Voilà un des romans incontournables sur les Amérindiens. Après en avoir tant entendu parler, je l’ai enfin lu ! L’auteur a récemment écrit une suite, plus de 15 ans après la sortie du premier tome. Dans les faits, même si la façon dont le roman se termine peut avoir quelque chose de frustrant, il n’appelait pas de suite selon moi. Ce qui ne veut pas dire que je ne lirai pas La vengeance des mères, qui peut être plaisant en lui-même !

Sans plus de suspens, je peux tout de suite vous annoncer que j’ai adoré, et bien plus que je ne m’y attendais ! Je n’ai pas vu les pages se tourner ! Mon intérêt pour les Indiens d’Amérique s’est surtout éveillé en L3, quand je suivais un cours d’histoire de l’Amérique du Nord. J’ai été frappée de constater à quel point les sources dont on disposait sur ces différents peuples étaient maigres. Et comme la fiction est malgré tout plus agréable à lire que des bouquins d’histoire, quoi de mieux pour en savoir plus que de se plonger dans un bon roman ?

N’ayant pas vraiment lu le résumé, je m’attendais à une histoire d’Indiens, racontée par un(e) Indien(ne). Quelle ne fut pas ma surprise quand j’ai réalisé que le roman était le journal d’une Blanche ! La particularité du roman est donc que, malgré le thème, il ne s’agit pas purement d’une histoire de Cheyennes, et c’est pour cette raison qu’il peut plaire au plus grand nombre, même aux personnes qui ne sont pas particulièrement passionnées par le mode de vie et les coutumes amérindiennes.

Comme toujours dans ces cas-là, le roman est d’autant plus frappant qu’il est inspiré d’un fait bien réel. En 1874, le président américain promet de donner mille femmes blanches volontaires comme épouses aux Cheyennes, afin d’assurer la survie du peuple et de favoriser l’intégration des Indiens. Volontaires, ces femmes appartiennent aux marges de la société américaine : célibataires prêtes à tout, audacieuses en quête d’aventure, femmes sans famille, désireuses d’échapper à un passé trouble ou encore issues d’hôpitaux psychiatriques ou de pénitenciers. En somme, toutes celles dont on ne veut pas ou qui ne cadrent pas avec les normes. Bien sûr, de cela, les Cheyennes ne sont pas au courant, mais ce n’est pas la première fois que les Blancs interprètent à leur manière un accord…

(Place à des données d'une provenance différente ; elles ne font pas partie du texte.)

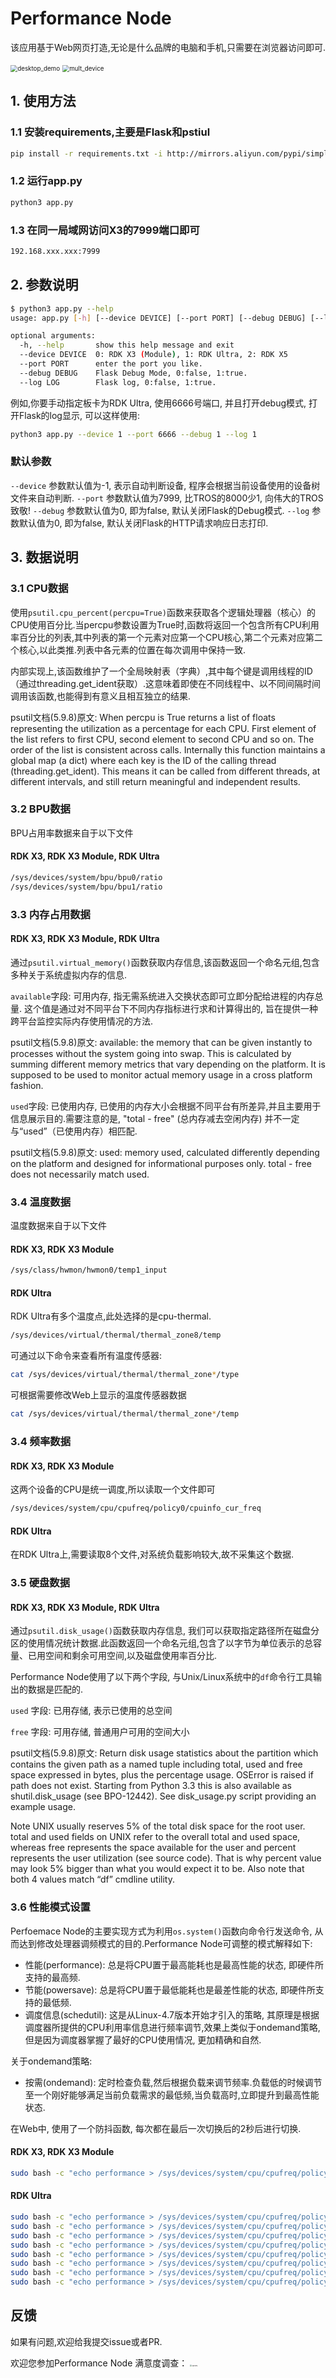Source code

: # Performance Node

该应用基于Web网页打造,无论是什么品牌的电脑和手机,只需要在浏览器访问即可.

<img src=".\doc\desktop_demo.jpg" alt="desktop_demo" style="zoom:70%;" />

<img src=".\doc\mult_device.jpg" alt="mult_device" style="zoom:70%;" />

## 1. 使用方法

### 1.1 安装requirements,主要是Flask和pstiul

```bash
pip install -r requirements.txt -i http://mirrors.aliyun.com/pypi/simple/ --trusted-host mirrors.aliyun.com
```

### 1.2 运行app.py

```bash
python3 app.py
```

### 1.3 在同一局域网访问X3的7999端口即可

```bash
192.168.xxx.xxx:7999
```

## 2. 参数说明
```bash
$ python3 app.py --help
usage: app.py [-h] [--device DEVICE] [--port PORT] [--debug DEBUG] [--log LOG]

optional arguments:
  -h, --help       show this help message and exit
  --device DEVICE  0: RDK X3 (Module), 1: RDK Ultra, 2: RDK X5
  --port PORT      enter the port you like.
  --debug DEBUG    Flask Debug Mode, 0:false, 1:true.
  --log LOG        Flask log, 0:false, 1:true.
```
例如,你要手动指定板卡为RDK Ultra, 使用6666号端口, 并且打开debug模式, 打开Flask的log显示, 可以这样使用: 
```bash
python3 app.py --device 1 --port 6666 --debug 1 --log 1
```

### 默认参数
`--device` 参数默认值为-1, 表示自动判断设备, 程序会根据当前设备使用的设备树文件来自动判断.
`--port` 参数默认值为7999, 比TROS的8000少1, 向伟大的TROS致敬!
`--debug` 参数默认值为0, 即为false, 默认关闭Flask的Debug模式.
`--log` 参数默认值为0, 即为false, 默认关闭Flask的HTTP请求响应日志打印.
 
## 3. 数据说明
### 3.1 CPU数据
使用`psutil.cpu_percent(percpu=True)`函数来获取各个逻辑处理器（核心）的CPU使用百分比.当percpu参数设置为True时,函数将返回一个包含所有CPU利用率百分比的列表,其中列表的第一个元素对应第一个CPU核心,第二个元素对应第二个核心,以此类推.列表中各元素的位置在每次调用中保持一致.

内部实现上,该函数维护了一个全局映射表（字典）,其中每个键是调用线程的ID（通过threading.get_ident获取）.这意味着即使在不同线程中、以不同间隔时间调用该函数,也能得到有意义且相互独立的结果.

psutil文档(5.9.8)原文:
When percpu is True returns a list of floats representing the utilization as a percentage for each CPU. First element of the list refers to first CPU, second element to second CPU and so on. The order of the list is consistent across calls. Internally this function maintains a global map (a dict) where each key is the ID of the calling thread (threading.get_ident). This means it can be called from different threads, at different intervals, and still return meaningful and independent results.

### 3.2 BPU数据
BPU占用率数据来自于以下文件
#### RDK X3, RDK X3 Module, RDK Ultra
```bash
/sys/devices/system/bpu/bpu0/ratio
/sys/devices/system/bpu/bpu1/ratio
```
### 3.3 内存占用数据
#### RDK X3, RDK X3 Module, RDK Ultra
通过`psutil.virtual_memory()`函数获取内存信息,该函数返回一个命名元组,包含多种关于系统虚拟内存的信息.

`available`字段: 可用内存, 指无需系统进入交换状态即可立即分配给进程的内存总量. 这个值是通过对不同平台下不同内存指标进行求和计算得出的, 旨在提供一种跨平台监控实际内存使用情况的方法.

psutil文档(5.9.8)原文: available: the memory that can be given instantly to processes without the system going into swap. This is calculated by summing different memory metrics that vary depending on the platform. It is supposed to be used to monitor actual memory usage in a cross platform fashion.

`used`字段: 已使用内存, 已使用的内存大小会根据不同平台有所差异,并且主要用于信息展示目的.需要注意的是, "total - free" (总内存减去空闲内存) 并不一定与“used”（已使用内存）相匹配.

psutil文档(5.9.8)原文: used: memory used, calculated differently depending on the platform and designed for informational purposes only. total - free does not necessarily match used.

### 3.4 温度数据
温度数据来自于以下文件
#### RDK X3, RDK X3 Module
```bash
/sys/class/hwmon/hwmon0/temp1_input
```

#### RDK Ultra

RDK Ultra有多个温度点,此处选择的是cpu-thermal.
```bash
/sys/devices/virtual/thermal/thermal_zone8/temp
```


可通过以下命令来查看所有温度传感器: 
```bash
cat /sys/devices/virtual/thermal/thermal_zone*/type
```

可根据需要修改Web上显示的温度传感器数据
```bash
cat /sys/devices/virtual/thermal/thermal_zone*/temp
```

### 3.4 频率数据
#### RDK X3, RDK X3 Module
这两个设备的CPU是统一调度,所以读取一个文件即可
```bash
/sys/devices/system/cpu/cpufreq/policy0/cpuinfo_cur_freq
```
#### RDK Ultra
在RDK Ultra上,需要读取8个文件,对系统负载影响较大,故不采集这个数据.

### 3.5 硬盘数据
#### RDK X3, RDK X3 Module, RDK Ultra
通过`psutil.disk_usage()`函数获取内存信息, 我们可以获取指定路径所在磁盘分区的使用情况统计数据.此函数返回一个命名元组,包含了以字节为单位表示的总容量、已用空间和剩余可用空间,以及磁盘使用率百分比.

Performance Node使用了以下两个字段, 与Unix/Linux系统中的`df`命令行工具输出的数据是匹配的.

`used` 字段: 已用存储, 表示已使用的总空间

`free` 字段: 可用存储, 普通用户可用的空间大小

psutil文档(5.9.8)原文: Return disk usage statistics about the partition which contains the given path as a named tuple including total, used and free space expressed in bytes, plus the percentage usage. OSError is raised if path does not exist. Starting from Python 3.3 this is also available as shutil.disk_usage (see BPO-12442). See disk_usage.py script providing an example usage.

Note UNIX usually reserves 5% of the total disk space for the root user. total and used fields on UNIX refer to the overall total and used space, whereas free represents the space available for the user and percent represents the user utilization (see source code). That is why percent value may look 5% bigger than what you would expect it to be. Also note that both 4 values match “df” cmdline utility.

### 3.6 性能模式设置

Perfoemace Node的主要实现方式为利用`os.system()`函数向命令行发送命令, 从而达到修改处理器调频模式的目的.Performance Node可调整的模式解释如下:

- 性能(performance): 总是将CPU置于最高能耗也是最高性能的状态, 即硬件所支持的最高频.
- 节能(powersave): 总是将CPU置于最低能耗也是最差性能的状态, 即硬件所支持的最低频.
- 调度信息(schedutil): 这是从Linux-4.7版本开始才引入的策略, 其原理是根据调度器所提供的CPU利用率信息进行频率调节,效果上类似于ondemand策略, 但是因为调度器掌握了最好的CPU使用情况, 更加精确和自然.

关于ondemand策略: 

- 按需(ondemand): 定时检查负载,然后根据负载来调节频率.负载低的时候调节至一个刚好能够满足当前负载需求的最低频,当负载高时,立即提升到最高性能状态.

在Web中, 使用了一个防抖函数, 每次都在最后一次切换后的2秒后进行切换. 

#### RDK X3, RDK X3 Module
```bash
sudo bash -c "echo performance > /sys/devices/system/cpu/cpufreq/policy0/scaling_governor"
```

#### RDK Ultra
```bash
sudo bash -c "echo performance > /sys/devices/system/cpu/cpufreq/policy0/scaling_governor" && \
sudo bash -c "echo performance > /sys/devices/system/cpu/cpufreq/policy1/scaling_governor" && \
sudo bash -c "echo performance > /sys/devices/system/cpu/cpufreq/policy2/scaling_governor" && \
sudo bash -c "echo performance > /sys/devices/system/cpu/cpufreq/policy3/scaling_governor" && \
sudo bash -c "echo performance > /sys/devices/system/cpu/cpufreq/policy4/scaling_governor" && \
sudo bash -c "echo performance > /sys/devices/system/cpu/cpufreq/policy5/scaling_governor" && \
sudo bash -c "echo performance > /sys/devices/system/cpu/cpufreq/policy6/scaling_governor" && \
sudo bash -c "echo performance > /sys/devices/system/cpu/cpufreq/policy7/scaling_governor"
```

## 反馈
如果有问题,欢迎给我提交issue或者PR.

欢迎您参加Performance Node 满意度调查：
<img src=".\doc\survey.jpg" alt="survey" style="zoom:20%;" />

Déjà figures marginales, les futures « squaw blanches » deviennent l’objet de railleries et de mépris non dissimulé dès lors qu’on apprend l’objet de leur mission, désapprouvée par la majorité de la population. Il faut être folle, désespérée ou sans vertu pour accepter de vivre avec les Indiens et leur donner des enfants ! Parmi ces femmes, le roman suit la voix de May Dodd, internée de force par sa famille qui n’approuve pas qu’elle vive avec son mari en-dehors du mariage. L’auteur prend le temps d’introduire le personnage, de nous retracer l’injustice dont elle est victime, les raisons de son départ pour les plaines indiennes et l’amour inconditionnel pour ses enfants qu’elle espère revoir un jour. Ce prélude à la vie proprement indienne la rend d’autant plus touchante, sans compter un début de romance qui ravit nos petits cœurs de lecteurs.

Mille femmes blanches, c’est donc bien la rencontre entre deux cultures radicalement opposées mais que les futures épouses vont tenter malgré tout de rapprocher. Jim Fergus dresse le portrait de plusieurs de ces femmes, particulièrement attachantes : leur courage et leur force, leurs efforts d’adaptation, leur respect pour une culture différente qui leur semble souvent logique et loin des clichés de barbares véhiculés par les Américains blancs, leurs tentatives pour se mêler, apprendre la langue et se faire accepter par leur nouveau peuple, leur cheminement vers une nouvelle vie et finalement leur goût pour les étendues sauvages. Il retrace également l’amitié qui les unit et leur permet de survivre, leur soutien mutuel, leur appréhension de l’inconnu, leur résistance osée face à des pratiques misogynes, leur rejet des violences, leurs souffrances et les actes cruels dont elles sont parfois victimes, leurs sentiments naissants pour un mari qu’elles n’ont pas choisi mais qu’elles finissent souvent par admirer voire aimer malgré tout, leur croyance en leur mission et au message de paix et de réconciliation entre les peuples que portent leurs futurs bébés.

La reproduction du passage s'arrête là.